What is required:
Give back the whole listing exactly as it is written.
** Opening Data for this exercise block **
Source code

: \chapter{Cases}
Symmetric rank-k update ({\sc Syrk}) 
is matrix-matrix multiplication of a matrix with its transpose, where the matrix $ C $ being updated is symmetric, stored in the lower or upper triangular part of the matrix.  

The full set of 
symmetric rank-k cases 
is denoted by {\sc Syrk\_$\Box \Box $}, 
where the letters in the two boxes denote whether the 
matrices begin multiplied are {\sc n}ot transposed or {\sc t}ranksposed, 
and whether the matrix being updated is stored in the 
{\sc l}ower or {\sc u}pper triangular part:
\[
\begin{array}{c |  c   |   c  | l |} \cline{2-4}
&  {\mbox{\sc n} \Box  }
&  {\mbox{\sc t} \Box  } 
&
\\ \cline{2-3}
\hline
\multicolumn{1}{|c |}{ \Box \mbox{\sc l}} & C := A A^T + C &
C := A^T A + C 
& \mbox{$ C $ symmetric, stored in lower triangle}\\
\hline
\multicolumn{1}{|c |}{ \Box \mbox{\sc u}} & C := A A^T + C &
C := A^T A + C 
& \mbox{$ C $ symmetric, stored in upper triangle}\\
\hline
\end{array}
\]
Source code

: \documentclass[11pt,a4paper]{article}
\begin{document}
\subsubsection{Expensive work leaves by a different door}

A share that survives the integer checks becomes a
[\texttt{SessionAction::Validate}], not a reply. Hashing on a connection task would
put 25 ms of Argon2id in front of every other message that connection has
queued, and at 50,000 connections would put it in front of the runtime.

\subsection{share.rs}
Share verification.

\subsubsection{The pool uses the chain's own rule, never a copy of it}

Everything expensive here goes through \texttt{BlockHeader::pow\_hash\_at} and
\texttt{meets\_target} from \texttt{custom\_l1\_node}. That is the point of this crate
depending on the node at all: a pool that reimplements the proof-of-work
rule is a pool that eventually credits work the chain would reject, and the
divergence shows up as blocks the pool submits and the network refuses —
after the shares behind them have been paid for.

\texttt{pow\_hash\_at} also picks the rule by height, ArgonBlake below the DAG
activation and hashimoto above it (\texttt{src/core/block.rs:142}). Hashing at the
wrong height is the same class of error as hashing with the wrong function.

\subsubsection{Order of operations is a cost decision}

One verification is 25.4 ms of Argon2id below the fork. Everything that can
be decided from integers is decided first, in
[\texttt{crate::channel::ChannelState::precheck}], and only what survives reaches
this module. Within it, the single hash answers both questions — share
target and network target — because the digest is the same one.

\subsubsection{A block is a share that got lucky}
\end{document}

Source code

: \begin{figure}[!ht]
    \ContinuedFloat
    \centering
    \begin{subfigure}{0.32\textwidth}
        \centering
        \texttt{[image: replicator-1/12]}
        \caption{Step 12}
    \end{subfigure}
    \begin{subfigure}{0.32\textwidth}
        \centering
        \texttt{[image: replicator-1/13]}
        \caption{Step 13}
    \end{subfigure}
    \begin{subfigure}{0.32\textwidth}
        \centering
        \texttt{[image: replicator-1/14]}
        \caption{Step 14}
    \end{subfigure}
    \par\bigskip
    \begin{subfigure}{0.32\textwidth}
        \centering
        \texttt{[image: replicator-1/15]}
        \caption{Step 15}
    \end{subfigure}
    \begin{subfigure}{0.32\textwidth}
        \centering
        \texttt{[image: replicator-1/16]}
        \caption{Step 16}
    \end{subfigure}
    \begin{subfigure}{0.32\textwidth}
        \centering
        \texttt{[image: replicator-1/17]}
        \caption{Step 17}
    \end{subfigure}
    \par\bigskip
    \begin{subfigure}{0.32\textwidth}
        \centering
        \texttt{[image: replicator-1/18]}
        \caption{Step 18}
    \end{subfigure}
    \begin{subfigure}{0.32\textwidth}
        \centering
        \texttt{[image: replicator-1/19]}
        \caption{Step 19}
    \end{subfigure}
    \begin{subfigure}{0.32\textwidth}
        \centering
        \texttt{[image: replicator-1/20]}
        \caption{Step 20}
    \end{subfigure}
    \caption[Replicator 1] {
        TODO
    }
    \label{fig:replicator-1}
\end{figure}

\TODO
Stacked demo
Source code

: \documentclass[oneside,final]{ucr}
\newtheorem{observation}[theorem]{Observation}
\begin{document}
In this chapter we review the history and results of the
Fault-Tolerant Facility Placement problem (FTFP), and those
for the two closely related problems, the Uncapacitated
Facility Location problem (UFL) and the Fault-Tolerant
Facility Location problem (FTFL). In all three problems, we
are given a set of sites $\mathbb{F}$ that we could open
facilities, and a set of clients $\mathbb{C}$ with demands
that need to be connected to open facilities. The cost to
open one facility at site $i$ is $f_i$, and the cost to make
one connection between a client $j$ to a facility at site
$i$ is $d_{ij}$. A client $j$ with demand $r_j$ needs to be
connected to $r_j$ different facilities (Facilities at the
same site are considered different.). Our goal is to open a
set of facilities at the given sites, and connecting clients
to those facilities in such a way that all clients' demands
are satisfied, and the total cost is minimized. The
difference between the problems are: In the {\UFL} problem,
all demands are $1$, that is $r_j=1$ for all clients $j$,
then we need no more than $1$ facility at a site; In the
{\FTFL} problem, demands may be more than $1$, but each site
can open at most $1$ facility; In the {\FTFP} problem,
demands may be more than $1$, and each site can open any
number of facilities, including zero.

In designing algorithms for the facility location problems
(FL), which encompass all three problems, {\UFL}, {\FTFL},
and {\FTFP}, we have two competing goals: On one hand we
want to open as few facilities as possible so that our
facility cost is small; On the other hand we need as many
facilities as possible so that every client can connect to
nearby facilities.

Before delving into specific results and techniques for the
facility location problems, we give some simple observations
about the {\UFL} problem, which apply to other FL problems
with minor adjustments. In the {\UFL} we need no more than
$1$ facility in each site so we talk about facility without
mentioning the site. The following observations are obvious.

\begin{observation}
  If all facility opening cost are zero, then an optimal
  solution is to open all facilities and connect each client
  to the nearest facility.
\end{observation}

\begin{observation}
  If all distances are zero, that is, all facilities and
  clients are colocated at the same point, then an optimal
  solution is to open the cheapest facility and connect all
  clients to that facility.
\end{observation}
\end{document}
** Closing Data for this exercise block **
Exercise output:
Source code

: \chapter{Cases}
Symmetric rank-k update ({\sc Syrk}) 
is matrix-matrix multiplication of a matrix with its transpose, where the matrix $ C $ being updated is symmetric, stored in the lower or upper triangular part of the matrix.  

The full set of 
symmetric rank-k cases 
is denoted by {\sc Syrk\_$\Box \Box $}, 
where the letters in the two boxes denote whether the 
matrices begin multiplied are {\sc n}ot transposed or {\sc t}ranksposed, 
and whether the matrix being updated is stored in the 
{\sc l}ower or {\sc u}pper triangular part:
\[
\begin{array}{c |  c   |   c  | l |} \cline{2-4}
&  {\mbox{\sc n} \Box  }
&  {\mbox{\sc t} \Box  } 
&
\\ \cline{2-3}
\hline
\multicolumn{1}{|c |}{ \Box \mbox{\sc l}} & C := A A^T + C &
C := A^T A + C 
& \mbox{$ C $ symmetric, stored in lower triangle}\\
\hline
\multicolumn{1}{|c |}{ \Box \mbox{\sc u}} & C := A A^T + C &
C := A^T A + C 
& \mbox{$ C $ symmetric, stored in upper triangle}\\
\hline
\end{array}
\]
Source code

: \documentclass[11pt,a4paper]{article}
\begin{document}
\subsubsection{Expensive work leaves by a different door}

A share that survives the integer checks becomes a
[\texttt{SessionAction::Validate}], not a reply. Hashing on a connection task would
put 25 ms of Argon2id in front of every other message that connection has
queued, and at 50,000 connections would put it in front of the runtime.

\subsection{share.rs}
Share verification.

\subsubsection{The pool uses the chain's own rule, never a copy of it}

Everything expensive here goes through \texttt{BlockHeader::pow\_hash\_at} and
\texttt{meets\_target} from \texttt{custom\_l1\_node}. That is the point of this crate
depending on the node at all: a pool that reimplements the proof-of-work
rule is a pool that eventually credits work the chain would reject, and the
divergence shows up as blocks the pool submits and the network refuses —
after the shares behind them have been paid for.

\texttt{pow\_hash\_at} also picks the rule by height, ArgonBlake below the DAG
activation and hashimoto above it (\texttt{src/core/block.rs:142}). Hashing at the
wrong height is the same class of error as hashing with the wrong function.

\subsubsection{Order of operations is a cost decision}

One verification is 25.4 ms of Argon2id below the fork. Everything that can
be decided from integers is decided first, in
[\texttt{crate::channel::ChannelState::precheck}], and only what survives reaches
this module. Within it, the single hash answers both questions — share
target and network target — because the digest is the same one.

\subsubsection{A block is a share that got lucky}
\end{document}

Source code

: \begin{figure}[!ht]
    \ContinuedFloat
    \centering
    \begin{subfigure}{0.32\textwidth}
        \centering
        \texttt{[image: replicator-1/12]}
        \caption{Step 12}
    \end{subfigure}
    \begin{subfigure}{0.32\textwidth}
        \centering
        \texttt{[image: replicator-1/13]}
        \caption{Step 13}
    \end{subfigure}
    \begin{subfigure}{0.32\textwidth}
        \centering
        \texttt{[image: replicator-1/14]}
        \caption{Step 14}
    \end{subfigure}
    \par\bigskip
    \begin{subfigure}{0.32\textwidth}
        \centering
        \texttt{[image: replicator-1/15]}
        \caption{Step 15}
    \end{subfigure}
    \begin{subfigure}{0.32\textwidth}
        \centering
        \texttt{[image: replicator-1/16]}
        \caption{Step 16}
    \end{subfigure}
    \begin{subfigure}{0.32\textwidth}
        \centering
        \texttt{[image: replicator-1/17]}
        \caption{Step 17}
    \end{subfigure}
    \par\bigskip
    \begin{subfigure}{0.32\textwidth}
        \centering
        \texttt{[image: replicator-1/18]}
        \caption{Step 18}
    \end{subfigure}
    \begin{subfigure}{0.32\textwidth}
        \centering
        \texttt{[image: replicator-1/19]}
        \caption{Step 19}
    \end{subfigure}
    \begin{subfigure}{0.32\textwidth}
        \centering
        \texttt{[image: replicator-1/20]}
        \caption{Step 20}
    \end{subfigure}
    \caption[Replicator 1] {
        TODO
    }
    \label{fig:replicator-1}
\end{figure}

\TODO
Stacked demo
Source code

: \documentclass[oneside,final]{ucr}
\newtheorem{observation}[theorem]{Observation}
\begin{document}
In this chapter we review the history and results of the
Fault-Tolerant Facility Placement problem (FTFP), and those
for the two closely related problems, the Uncapacitated
Facility Location problem (UFL) and the Fault-Tolerant
Facility Location problem (FTFL). In all three problems, we
are given a set of sites $\mathbb{F}$ that we could open
facilities, and a set of clients $\mathbb{C}$ with demands
that need to be connected to open facilities. The cost to
open one facility at site $i$ is $f_i$, and the cost to make
one connection between a client $j$ to a facility at site
$i$ is $d_{ij}$. A client $j$ with demand $r_j$ needs to be
connected to $r_j$ different facilities (Facilities at the
same site are considered different.). Our goal is to open a
set of facilities at the given sites, and connecting clients
to those facilities in such a way that all clients' demands
are satisfied, and the total cost is minimized. The
difference between the problems are: In the {\UFL} problem,
all demands are $1$, that is $r_j=1$ for all clients $j$,
then we need no more than $1$ facility at a site; In the
{\FTFL} problem, demands may be more than $1$, but each site
can open at most $1$ facility; In the {\FTFP} problem,
demands may be more than $1$, and each site can open any
number of facilities, including zero.

In designing algorithms for the facility location problems
(FL), which encompass all three problems, {\UFL}, {\FTFL},
and {\FTFP}, we have two competing goals: On one hand we
want to open as few facilities as possible so that our
facility cost is small; On the other hand we need as many
facilities as possible so that every client can connect to
nearby facilities.

Before delving into specific results and techniques for the
facility location problems, we give some simple observations
about the {\UFL} problem, which apply to other FL problems
with minor adjustments. In the {\UFL} we need no more than
$1$ facility in each site so we talk about facility without
mentioning the site. The following observations are obvious.

\begin{observation}
  If all facility opening cost are zero, then an optimal
  solution is to open all facilities and connect each client
  to the nearest facility.
\end{observation}

\begin{observation}
  If all distances are zero, that is, all facilities and
  clients are colocated at the same point, then an optimal
  solution is to open the cheapest facility and connect all
  clients to that facility.
\end{observation}
\end{document}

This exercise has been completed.